Document images with source code:
▬▬▬

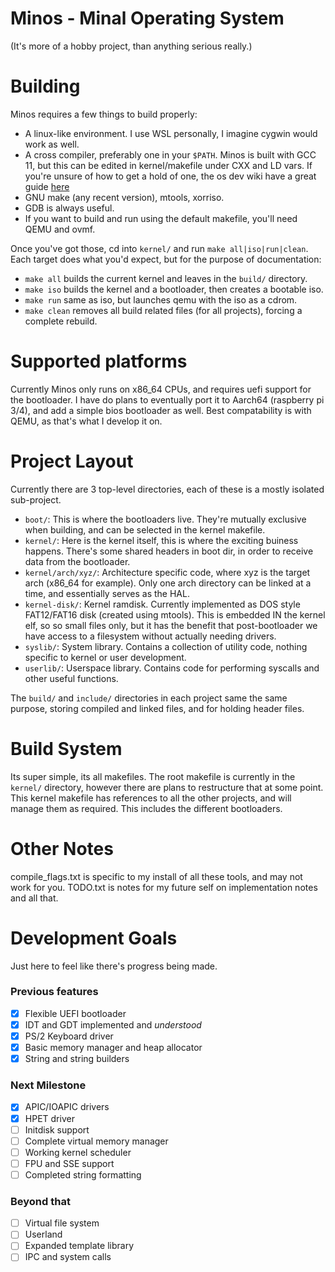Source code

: # Minos - Minal Operating System
(It's more of a hobby project, than anything serious really.)

# Building
Minos requires a few things to build properly:
- A linux-like environment. I use WSL personally, I imagine cygwin would work as well.
- A cross compiler, preferably one in your `$PATH`. Minos is built with GCC 11, but this can be edited in kernel/makefile under CXX and LD vars. If you're unsure of how to get a hold of one, the os dev wiki have a great guide [here](https://wiki.osdev.org/GCC_Cross-Compiler)
- GNU make (any recent version), mtools, xorriso.
- GDB is always useful.
- If you want to build and run using the default makefile, you'll need QEMU and ovmf.

Once you've got those, cd into `kernel/` and run `make all|iso|run|clean`. 
Each target does what you'd expect, but for the purpose of documentation:
- `make all` builds the current kernel and leaves in the `build/` directory.
- `make iso` builds the kernel and a bootloader, then creates a bootable iso.
- `make run` same as iso, but launches qemu with the iso as a cdrom.
- `make clean` removes all build related files (for all projects), forcing a complete rebuild.

# Supported platforms
Currently Minos only runs on x86_64 CPUs, and requires uefi support for the bootloader.
I have do plans to eventually port it to Aarch64 (raspberry pi 3/4), and add a simple bios bootloader as well.
Best compatability is with QEMU, as that's what I develop it on.

# Project Layout
Currently there are 3 top-level directories, each of these is a mostly isolated sub-project.
- `boot/`: This is where the bootloaders live. They're mutually exclusive when building, and can be selected in the kernel makefile. 
- `kernel/`: Here is the kernel itself, this is where the exciting buiness happens. There's some shared headers in boot dir, in order to receive data from the bootloader.
- `kernel/arch/xyz/`: Architecture specific code, where xyz is the target arch (x86_64 for example). Only one arch directory can be linked at a time, and essentially serves as the HAL.
- `kernel-disk/`: Kernel ramdisk. Currently implemented as DOS style FAT12/FAT16 disk (created using mtools). This is embedded IN the kernel elf, so so small files only, but it has the benefit that post-bootloader we have access to a filesystem without actually needing drivers.
- `syslib/`: System library. Contains a collection of utility code, nothing specific to kernel or user development.
- `userlib/`: Userspace library. Contains code for performing syscalls and other useful functions. 

The `build/` and `include/` directories in each project same the same purpose, storing compiled and linked files, and for holding header files.

# Build System
Its super simple, its all makefiles. The root makefile is currently in the `kernel/` directory, 
however there are plans to restructure that at some point.
This kernel makefile has references to all the other projects, and will manage them as required.
This includes the different bootloaders.

# Other Notes
compile_flags.txt is specific to my install of all these tools, and may not work for you.
TODO.txt is notes for my future self on implementation notes and all that.

# Development Goals
Just here to feel like there's progress being made.

### Previous features
- [x] Flexible UEFI bootloader
- [x] IDT and GDT implemented and *understood*
- [x] PS/2 Keyboard driver
- [x] Basic memory manager and heap allocator
- [x] String and string builders

### Next Milestone
- [x] APIC/IOAPIC drivers
- [x] HPET driver
- [ ] Initdisk support
- [ ] Complete virtual memory manager
- [ ] Working kernel scheduler
- [ ] FPU and SSE support
- [ ] Completed string formatting

### Beyond that
- [ ] Virtual file system
- [ ] Userland
- [ ] Expanded template library
- [ ] IPC and system calls
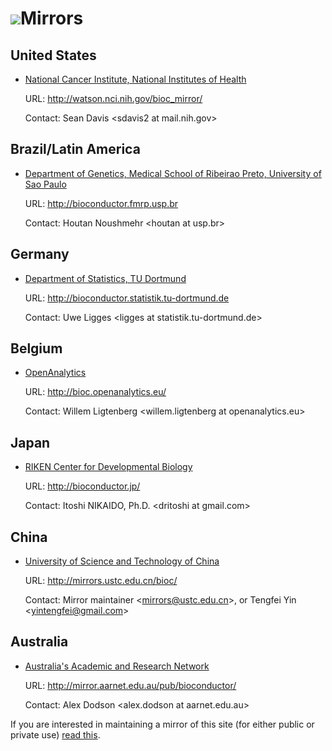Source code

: ![](/images/icons/magnifier.gif)Mirrors
=======================================

United States
-------------

* [National Cancer Institute, National Institutes of Health](http://nci.nih.gov/)
  
  URL: <http://watson.nci.nih.gov/bioc_mirror/>

  Contact: Sean Davis &lt;sdavis2 at mail.nih.gov&gt;


Brazil/Latin America
------

* [Department of Genetics, Medical School of Ribeirao Preto, University of Sao Paulo](http://rge.fmrp.usp.br/)

  URL: <http://bioconductor.fmrp.usp.br>

  Contact: Houtan Noushmehr &lt;houtan at usp.br&gt;


Germany
-------

* [Department of Statistics, TU Dortmund](http://www.statistik.tu-dortmund.de/)
  
  URL: <http://bioconductor.statistik.tu-dortmund.de>

  Contact: Uwe Ligges &lt;ligges at statistik.tu-dortmund.de&gt;


Belgium
--------

* [OpenAnalytics](http://www.openanalytics.eu/)

  URL: <http://bioc.openanalytics.eu/>

  Contact: Willem Ligtenberg &lt;willem.ligtenberg at openanalytics.eu&gt;


Japan
------

* [RIKEN Center for Developmental Biology](http://www.cdb.riken.jp/en/index.html)

  URL: <http://bioconductor.jp/>
  
  Contact: Itoshi NIKAIDO, Ph.D. &lt;dritoshi at gmail.com&gt;


China
-----

* [University of Science and Technology of China](http://en.ustc.edu.cn/)

  URL: <http://mirrors.ustc.edu.cn/bioc/>
  
  Contact: Mirror maintainer &lt;mirrors@ustc.edu.cn&gt;, or Tengfei Yin &lt;yintengfei@gmail.com&gt;




Australia
---------

* [Australia's Academic and Research Network](http://www.aarnet.edu.au/)

  URL: <http://mirror.aarnet.edu.au/pub/bioconductor/>

  Contact: Alex Dodson &lt;alex.dodson at aarnet.edu.au&gt;

  
If you are interested in maintaining a mirror of this site (for either
public or private use) [read this](mirror-how-to/).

▬▬▬

• Your task:
Above are the entries; copy every line among them that contains the word "Australia".

• Exercise result:
Australia
* [Australia's Academic and Research Network](http://www.aarnet.edu.au/)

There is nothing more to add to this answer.